Required work> Return the run of lines below that opens with the line containing "All experiments are" and closes with the line containing "There are three parts in the code.", keeping each one exact.
::::::
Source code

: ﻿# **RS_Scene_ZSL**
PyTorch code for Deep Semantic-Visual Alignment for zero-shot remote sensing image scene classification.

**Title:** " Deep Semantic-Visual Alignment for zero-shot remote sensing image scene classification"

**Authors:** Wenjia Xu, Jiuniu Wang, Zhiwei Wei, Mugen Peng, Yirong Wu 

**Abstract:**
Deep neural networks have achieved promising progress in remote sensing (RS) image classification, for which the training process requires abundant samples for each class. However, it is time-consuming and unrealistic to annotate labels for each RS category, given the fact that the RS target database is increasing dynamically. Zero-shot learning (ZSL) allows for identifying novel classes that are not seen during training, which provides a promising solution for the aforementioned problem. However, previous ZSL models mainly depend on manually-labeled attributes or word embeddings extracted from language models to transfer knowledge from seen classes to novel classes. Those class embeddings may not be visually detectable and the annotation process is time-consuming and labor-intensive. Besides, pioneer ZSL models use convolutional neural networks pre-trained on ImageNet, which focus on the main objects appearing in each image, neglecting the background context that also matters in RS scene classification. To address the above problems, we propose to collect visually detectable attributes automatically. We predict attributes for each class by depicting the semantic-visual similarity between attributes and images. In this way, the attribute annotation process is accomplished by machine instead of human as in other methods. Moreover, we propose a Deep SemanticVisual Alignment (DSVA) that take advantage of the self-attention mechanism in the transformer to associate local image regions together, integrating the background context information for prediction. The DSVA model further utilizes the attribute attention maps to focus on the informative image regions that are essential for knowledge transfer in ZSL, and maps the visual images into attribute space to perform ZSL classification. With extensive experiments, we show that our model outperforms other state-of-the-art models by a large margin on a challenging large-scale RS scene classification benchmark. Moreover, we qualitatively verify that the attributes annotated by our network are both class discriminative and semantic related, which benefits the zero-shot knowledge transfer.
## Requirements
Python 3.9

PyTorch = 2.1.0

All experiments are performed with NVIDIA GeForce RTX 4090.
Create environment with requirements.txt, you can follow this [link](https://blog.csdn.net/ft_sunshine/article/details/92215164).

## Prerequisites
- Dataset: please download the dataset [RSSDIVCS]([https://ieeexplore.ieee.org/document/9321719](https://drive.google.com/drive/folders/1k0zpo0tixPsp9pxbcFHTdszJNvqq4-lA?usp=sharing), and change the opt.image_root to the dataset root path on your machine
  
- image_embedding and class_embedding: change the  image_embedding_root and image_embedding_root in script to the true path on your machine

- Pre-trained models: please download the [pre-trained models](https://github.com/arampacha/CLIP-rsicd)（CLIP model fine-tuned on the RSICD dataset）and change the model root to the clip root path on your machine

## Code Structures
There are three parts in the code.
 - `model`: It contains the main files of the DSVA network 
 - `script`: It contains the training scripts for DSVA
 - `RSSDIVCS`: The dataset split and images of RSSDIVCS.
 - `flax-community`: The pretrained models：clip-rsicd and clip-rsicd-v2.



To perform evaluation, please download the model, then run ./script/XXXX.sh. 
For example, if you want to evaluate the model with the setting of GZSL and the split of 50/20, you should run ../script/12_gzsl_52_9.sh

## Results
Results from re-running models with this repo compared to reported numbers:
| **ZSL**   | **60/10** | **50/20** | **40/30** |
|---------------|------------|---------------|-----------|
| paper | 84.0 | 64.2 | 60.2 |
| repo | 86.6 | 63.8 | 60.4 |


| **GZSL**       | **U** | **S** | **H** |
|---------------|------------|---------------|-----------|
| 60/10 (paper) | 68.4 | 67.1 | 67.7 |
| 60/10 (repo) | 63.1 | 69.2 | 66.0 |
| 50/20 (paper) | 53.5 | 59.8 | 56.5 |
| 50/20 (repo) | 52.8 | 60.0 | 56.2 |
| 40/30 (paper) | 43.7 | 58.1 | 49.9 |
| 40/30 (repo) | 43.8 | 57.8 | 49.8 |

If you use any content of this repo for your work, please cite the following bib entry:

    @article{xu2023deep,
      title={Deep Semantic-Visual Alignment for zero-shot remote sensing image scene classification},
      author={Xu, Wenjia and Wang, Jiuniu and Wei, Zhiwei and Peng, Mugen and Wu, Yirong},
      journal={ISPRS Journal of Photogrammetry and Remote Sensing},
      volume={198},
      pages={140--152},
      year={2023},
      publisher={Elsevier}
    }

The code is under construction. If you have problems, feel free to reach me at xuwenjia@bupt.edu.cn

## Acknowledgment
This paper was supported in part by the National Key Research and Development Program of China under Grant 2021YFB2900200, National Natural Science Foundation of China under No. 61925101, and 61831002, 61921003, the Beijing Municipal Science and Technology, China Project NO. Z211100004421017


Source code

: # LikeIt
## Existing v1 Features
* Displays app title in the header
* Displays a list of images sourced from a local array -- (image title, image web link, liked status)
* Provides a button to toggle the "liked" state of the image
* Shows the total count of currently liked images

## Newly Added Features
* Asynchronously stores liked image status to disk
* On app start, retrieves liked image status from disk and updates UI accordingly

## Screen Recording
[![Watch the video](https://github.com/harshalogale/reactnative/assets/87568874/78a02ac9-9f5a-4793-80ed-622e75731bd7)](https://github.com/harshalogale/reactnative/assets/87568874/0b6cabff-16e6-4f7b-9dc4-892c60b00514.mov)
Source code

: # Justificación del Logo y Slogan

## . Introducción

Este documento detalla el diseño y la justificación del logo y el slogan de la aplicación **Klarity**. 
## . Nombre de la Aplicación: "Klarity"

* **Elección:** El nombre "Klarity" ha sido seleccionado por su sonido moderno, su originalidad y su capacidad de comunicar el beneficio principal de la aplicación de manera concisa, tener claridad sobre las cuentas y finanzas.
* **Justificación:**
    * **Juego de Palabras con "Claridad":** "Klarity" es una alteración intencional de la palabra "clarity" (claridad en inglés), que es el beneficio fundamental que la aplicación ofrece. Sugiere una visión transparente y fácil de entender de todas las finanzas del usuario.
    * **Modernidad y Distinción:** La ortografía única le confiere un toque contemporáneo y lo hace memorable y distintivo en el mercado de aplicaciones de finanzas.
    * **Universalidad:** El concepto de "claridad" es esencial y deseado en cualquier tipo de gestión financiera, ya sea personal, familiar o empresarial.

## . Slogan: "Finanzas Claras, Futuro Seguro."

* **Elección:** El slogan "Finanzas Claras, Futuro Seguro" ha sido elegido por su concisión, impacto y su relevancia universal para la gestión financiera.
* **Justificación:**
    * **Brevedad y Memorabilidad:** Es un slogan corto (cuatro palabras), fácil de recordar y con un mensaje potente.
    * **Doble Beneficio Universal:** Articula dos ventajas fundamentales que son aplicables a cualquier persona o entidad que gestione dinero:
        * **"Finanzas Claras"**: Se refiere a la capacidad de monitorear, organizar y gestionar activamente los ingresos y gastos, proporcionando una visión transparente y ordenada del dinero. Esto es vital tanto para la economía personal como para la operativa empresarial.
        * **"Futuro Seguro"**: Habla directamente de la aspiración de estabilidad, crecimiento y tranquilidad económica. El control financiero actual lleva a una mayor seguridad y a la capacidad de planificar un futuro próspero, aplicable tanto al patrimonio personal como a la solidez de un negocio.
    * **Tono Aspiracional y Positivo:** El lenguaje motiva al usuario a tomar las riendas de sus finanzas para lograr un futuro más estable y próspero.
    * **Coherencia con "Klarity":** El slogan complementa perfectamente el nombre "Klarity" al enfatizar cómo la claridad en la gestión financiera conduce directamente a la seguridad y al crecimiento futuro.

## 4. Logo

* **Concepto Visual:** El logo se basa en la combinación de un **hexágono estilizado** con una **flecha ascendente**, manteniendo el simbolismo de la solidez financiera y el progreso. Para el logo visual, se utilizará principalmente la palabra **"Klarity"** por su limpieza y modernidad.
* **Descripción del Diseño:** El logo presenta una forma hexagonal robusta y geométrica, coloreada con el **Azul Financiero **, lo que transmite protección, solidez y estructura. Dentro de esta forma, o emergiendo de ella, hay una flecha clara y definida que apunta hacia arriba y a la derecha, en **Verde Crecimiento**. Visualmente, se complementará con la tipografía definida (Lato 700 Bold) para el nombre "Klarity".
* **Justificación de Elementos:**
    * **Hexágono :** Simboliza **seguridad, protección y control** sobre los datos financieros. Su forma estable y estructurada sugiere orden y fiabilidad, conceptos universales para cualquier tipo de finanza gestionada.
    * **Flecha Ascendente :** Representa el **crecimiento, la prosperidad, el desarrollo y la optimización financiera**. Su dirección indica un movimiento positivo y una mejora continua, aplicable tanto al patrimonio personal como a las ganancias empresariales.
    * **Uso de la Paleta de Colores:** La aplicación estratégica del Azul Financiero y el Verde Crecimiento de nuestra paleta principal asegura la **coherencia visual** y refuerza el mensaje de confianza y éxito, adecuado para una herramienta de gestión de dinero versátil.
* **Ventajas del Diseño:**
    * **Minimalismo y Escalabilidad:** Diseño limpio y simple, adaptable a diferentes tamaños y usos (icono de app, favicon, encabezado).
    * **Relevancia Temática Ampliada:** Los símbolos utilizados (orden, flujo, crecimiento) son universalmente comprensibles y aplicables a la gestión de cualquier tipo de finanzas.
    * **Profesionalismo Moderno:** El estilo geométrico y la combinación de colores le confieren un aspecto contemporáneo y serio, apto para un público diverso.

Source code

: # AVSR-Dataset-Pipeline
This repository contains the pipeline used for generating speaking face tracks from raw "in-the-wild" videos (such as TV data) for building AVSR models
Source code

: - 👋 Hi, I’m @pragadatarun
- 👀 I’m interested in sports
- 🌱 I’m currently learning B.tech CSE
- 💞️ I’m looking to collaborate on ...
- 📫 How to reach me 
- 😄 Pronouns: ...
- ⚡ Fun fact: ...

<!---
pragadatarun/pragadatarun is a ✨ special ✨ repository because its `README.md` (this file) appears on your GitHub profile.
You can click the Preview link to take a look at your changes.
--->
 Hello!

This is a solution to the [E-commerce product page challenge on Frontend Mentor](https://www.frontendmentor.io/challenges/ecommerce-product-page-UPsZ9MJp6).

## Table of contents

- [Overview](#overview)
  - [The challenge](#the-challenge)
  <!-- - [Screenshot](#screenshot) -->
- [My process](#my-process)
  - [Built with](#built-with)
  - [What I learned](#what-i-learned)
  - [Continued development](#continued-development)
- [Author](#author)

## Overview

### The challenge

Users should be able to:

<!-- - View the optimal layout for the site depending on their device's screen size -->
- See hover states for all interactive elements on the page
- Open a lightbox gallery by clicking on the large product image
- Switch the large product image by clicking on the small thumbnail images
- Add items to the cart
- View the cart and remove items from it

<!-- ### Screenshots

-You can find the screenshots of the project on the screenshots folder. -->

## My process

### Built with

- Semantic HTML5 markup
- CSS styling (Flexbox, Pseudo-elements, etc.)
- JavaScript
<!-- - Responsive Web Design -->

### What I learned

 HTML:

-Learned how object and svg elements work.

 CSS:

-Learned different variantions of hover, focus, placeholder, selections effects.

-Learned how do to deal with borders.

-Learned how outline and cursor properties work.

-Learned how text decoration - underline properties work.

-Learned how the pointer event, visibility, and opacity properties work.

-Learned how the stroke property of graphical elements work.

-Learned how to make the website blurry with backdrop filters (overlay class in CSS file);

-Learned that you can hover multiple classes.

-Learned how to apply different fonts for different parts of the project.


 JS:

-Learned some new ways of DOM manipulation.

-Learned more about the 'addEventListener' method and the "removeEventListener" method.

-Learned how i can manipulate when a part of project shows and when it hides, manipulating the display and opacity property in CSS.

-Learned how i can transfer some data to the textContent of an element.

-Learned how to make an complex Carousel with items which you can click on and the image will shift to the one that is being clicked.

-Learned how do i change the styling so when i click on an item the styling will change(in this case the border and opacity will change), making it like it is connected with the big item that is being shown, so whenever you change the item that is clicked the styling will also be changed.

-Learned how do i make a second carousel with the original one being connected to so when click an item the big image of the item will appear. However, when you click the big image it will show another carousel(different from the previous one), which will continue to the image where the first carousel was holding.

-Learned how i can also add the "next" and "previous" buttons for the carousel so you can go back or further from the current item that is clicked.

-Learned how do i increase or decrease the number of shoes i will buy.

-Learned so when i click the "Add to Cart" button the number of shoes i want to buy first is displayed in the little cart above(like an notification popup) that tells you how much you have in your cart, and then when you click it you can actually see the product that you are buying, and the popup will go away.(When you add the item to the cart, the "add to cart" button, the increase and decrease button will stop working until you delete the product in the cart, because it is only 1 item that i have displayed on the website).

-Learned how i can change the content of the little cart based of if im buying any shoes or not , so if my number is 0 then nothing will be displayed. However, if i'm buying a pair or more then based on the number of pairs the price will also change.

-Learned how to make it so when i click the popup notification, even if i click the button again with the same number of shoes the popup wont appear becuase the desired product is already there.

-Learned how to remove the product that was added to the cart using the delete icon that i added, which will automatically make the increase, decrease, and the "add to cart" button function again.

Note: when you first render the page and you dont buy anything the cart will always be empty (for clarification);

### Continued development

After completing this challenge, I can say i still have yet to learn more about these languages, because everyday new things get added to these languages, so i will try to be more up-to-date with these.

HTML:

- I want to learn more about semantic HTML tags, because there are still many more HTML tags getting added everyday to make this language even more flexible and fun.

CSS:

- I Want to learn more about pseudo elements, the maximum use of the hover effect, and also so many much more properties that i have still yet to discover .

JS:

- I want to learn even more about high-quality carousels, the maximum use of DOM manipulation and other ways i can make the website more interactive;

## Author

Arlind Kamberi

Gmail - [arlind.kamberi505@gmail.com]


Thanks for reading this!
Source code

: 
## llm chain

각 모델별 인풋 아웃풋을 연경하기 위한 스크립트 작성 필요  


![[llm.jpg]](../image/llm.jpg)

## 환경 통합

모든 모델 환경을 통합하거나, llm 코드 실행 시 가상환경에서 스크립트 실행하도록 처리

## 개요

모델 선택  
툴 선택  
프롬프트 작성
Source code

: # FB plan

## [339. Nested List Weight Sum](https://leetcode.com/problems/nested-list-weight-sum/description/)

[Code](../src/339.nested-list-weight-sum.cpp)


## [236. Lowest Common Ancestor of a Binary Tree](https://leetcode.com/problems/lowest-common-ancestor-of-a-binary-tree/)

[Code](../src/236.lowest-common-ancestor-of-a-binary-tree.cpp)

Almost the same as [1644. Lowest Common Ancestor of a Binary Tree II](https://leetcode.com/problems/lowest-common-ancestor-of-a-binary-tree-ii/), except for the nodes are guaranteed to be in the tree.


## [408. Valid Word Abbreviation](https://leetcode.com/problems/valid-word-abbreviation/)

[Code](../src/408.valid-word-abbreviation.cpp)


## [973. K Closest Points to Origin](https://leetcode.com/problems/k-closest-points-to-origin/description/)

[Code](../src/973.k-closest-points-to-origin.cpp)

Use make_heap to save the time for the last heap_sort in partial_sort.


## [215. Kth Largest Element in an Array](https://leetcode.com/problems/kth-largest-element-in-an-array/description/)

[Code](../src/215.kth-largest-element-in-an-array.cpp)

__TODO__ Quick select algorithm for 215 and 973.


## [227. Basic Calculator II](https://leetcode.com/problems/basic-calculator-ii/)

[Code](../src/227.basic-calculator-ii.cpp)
::::::
Task result>
All experiments are performed with NVIDIA GeForce RTX 4090.
Create environment with requirements.txt, you can follow this [link](https://blog.csdn.net/ft_sunshine/article/details/92215164).

## Prerequisites
- Dataset: please download the dataset [RSSDIVCS]([https://ieeexplore.ieee.org/document/9321719](https://drive.google.com/drive/folders/1k0zpo0tixPsp9pxbcFHTdszJNvqq4-lA?usp=sharing), and change the opt.image_root to the dataset root path on your machine
  
- image_embedding and class_embedding: change the  image_embedding_root and image_embedding_root in script to the true path on your machine

- Pre-trained models: please download the [pre-trained models](https://github.com/arampacha/CLIP-rsicd)（CLIP model fine-tuned on the RSICD dataset）and change the model root to the clip root path on your machine

## Code Structures
There are three parts in the code.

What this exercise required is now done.